This poem has been a part of my grieving process after my father’s death this past February.
My Father’s Passing
Can’t come up from under grief’s blue-green
the tears unshed, wet-eyed from those that have been
Sky too bright, sharp light, my heart over-borne
The sea of me filled yet sorrow’s torrents coming
I sat there alone with my father busy dying
My hand upon his thin grey hair, sweat clinging
to my fingers upon it and I couldn’t stop touching
the one so near yet going so far away past reaching
His face not his face, where is the man I knew in this
Emptied suffering stranger, eyes as blue as harsh sky
Opening to see me / not see me, opaque with mystery
Touching his lips with wet sponge as long ago was done
Suffering, he me we, in our own twinned mystery
What history halves the solitude of dying
Between the suffering going and the one who waits
for the suffering of the other, and his own as well to pass?

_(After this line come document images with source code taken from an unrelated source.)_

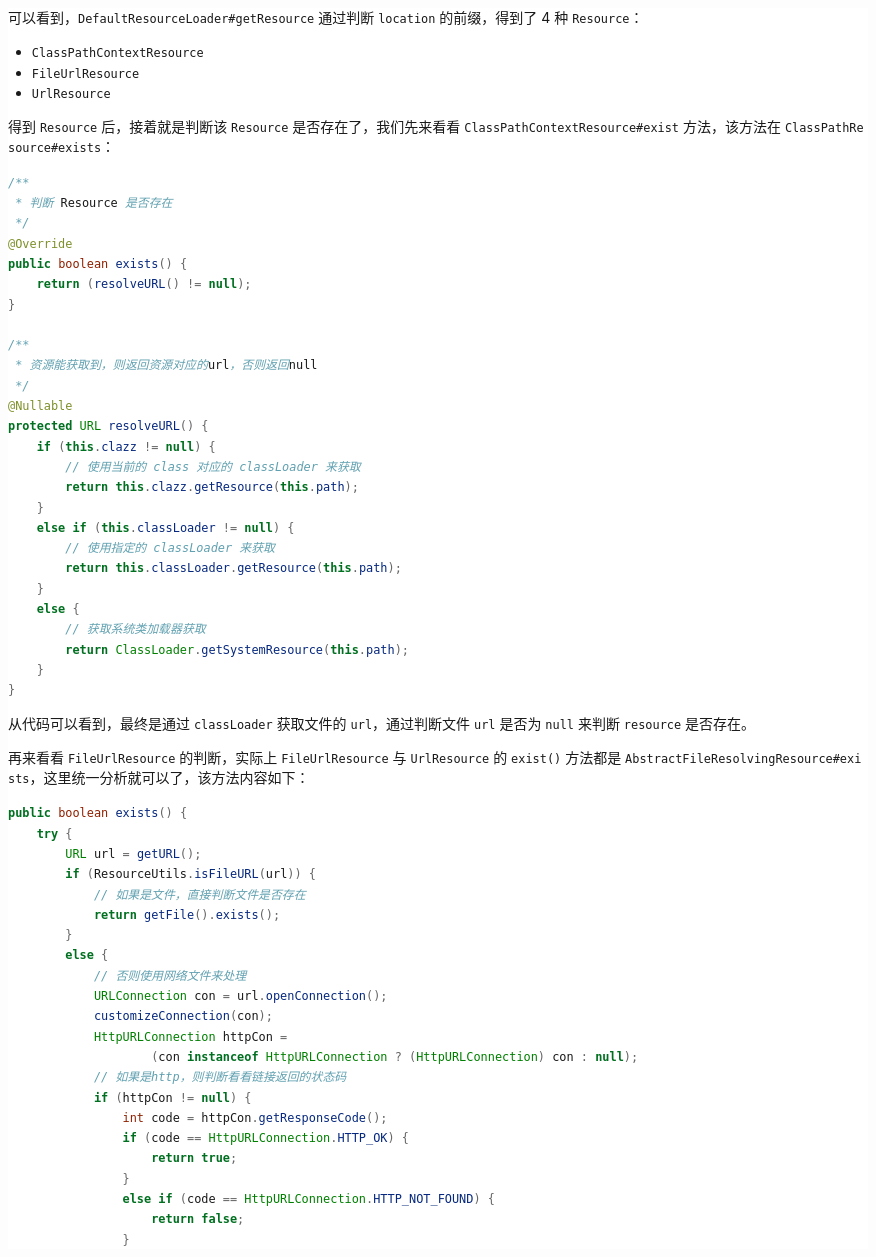 可以看到，`DefaultResourceLoader#getResource` 通过判断 `location` 的前缀，得到了 4 种 `Resource`：

*   `ClassPathContextResource`
*   `FileUrlResource`
*   `UrlResource`

得到 `Resource` 后，接着就是判断该 `Resource` 是否存在了，我们先来看看 `ClassPathContextResource#exist` 方法，该方法在 `ClassPathResource#exists`：

```java
/**
 * 判断 Resource 是否存在
 */
@Override
public boolean exists() {
    return (resolveURL() != null);
}

/**
 * 资源能获取到，则返回资源对应的url，否则返回null
 */
@Nullable
protected URL resolveURL() {
    if (this.clazz != null) {
        // 使用当前的 class 对应的 classLoader 来获取
        return this.clazz.getResource(this.path);
    }
    else if (this.classLoader != null) {
        // 使用指定的 classLoader 来获取
        return this.classLoader.getResource(this.path);
    }
    else {
        // 获取系统类加载器获取
        return ClassLoader.getSystemResource(this.path);
    }
}

```

从代码可以看到，最终是通过 `classLoader` 获取文件的 `url`，通过判断文件 `url` 是否为 `null` 来判断 `resource` 是否存在。

再来看看 `FileUrlResource` 的判断，实际上 `FileUrlResource` 与 `UrlResource` 的 `exist()` 方法都是 `AbstractFileResolvingResource#exists`，这里统一分析就可以了，该方法内容如下：

```java
public boolean exists() {
    try {
        URL url = getURL();
        if (ResourceUtils.isFileURL(url)) {
            // 如果是文件，直接判断文件是否存在
            return getFile().exists();
        }
        else {
            // 否则使用网络文件来处理
            URLConnection con = url.openConnection();
            customizeConnection(con);
            HttpURLConnection httpCon =
                    (con instanceof HttpURLConnection ? (HttpURLConnection) con : null);
            // 如果是http，则判断看看链接返回的状态码
            if (httpCon != null) {
                int code = httpCon.getResponseCode();
                if (code == HttpURLConnection.HTTP_OK) {
                    return true;
                }
                else if (code == HttpURLConnection.HTTP_NOT_FOUND) {
                    return false;
                }
```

I sang hymns, random, softly to not ungentle his struggle
to breath; none were with us in those small dark hours
as I emptied the red-covered Methodist pages, almost hoarse,
and my unyoung voice was that of an orphan-in-waiting
Praying to God yet unable to feel anything but the sorrow,
the loss of him, oh, the loss loss loss, sorrow, sorrow,
in waves upon this sudden barren shoreline of myself,
Understanding all at once — with terrible clarity — why Jesus wept.
I think this is an absolutely awesome poem. It harrowingly captures the feelings of grief, the bewilderment of loss, the shared mystery and trauma of death…just SO many things. I came upon it in some weird segue from one of my other favorites, Tennessee Williams’ excellent, excellent poem of despair, How Calmly Does The Olive Branch, [Nonno’s (Grandfather’s) Poem, from Night of the Iguana].
Thank you for sharing this. I wish your father could have read it.
Thank you. To even hear Tennessee Williams’ work mentioned within a mile of mine is mighty gratifyin’.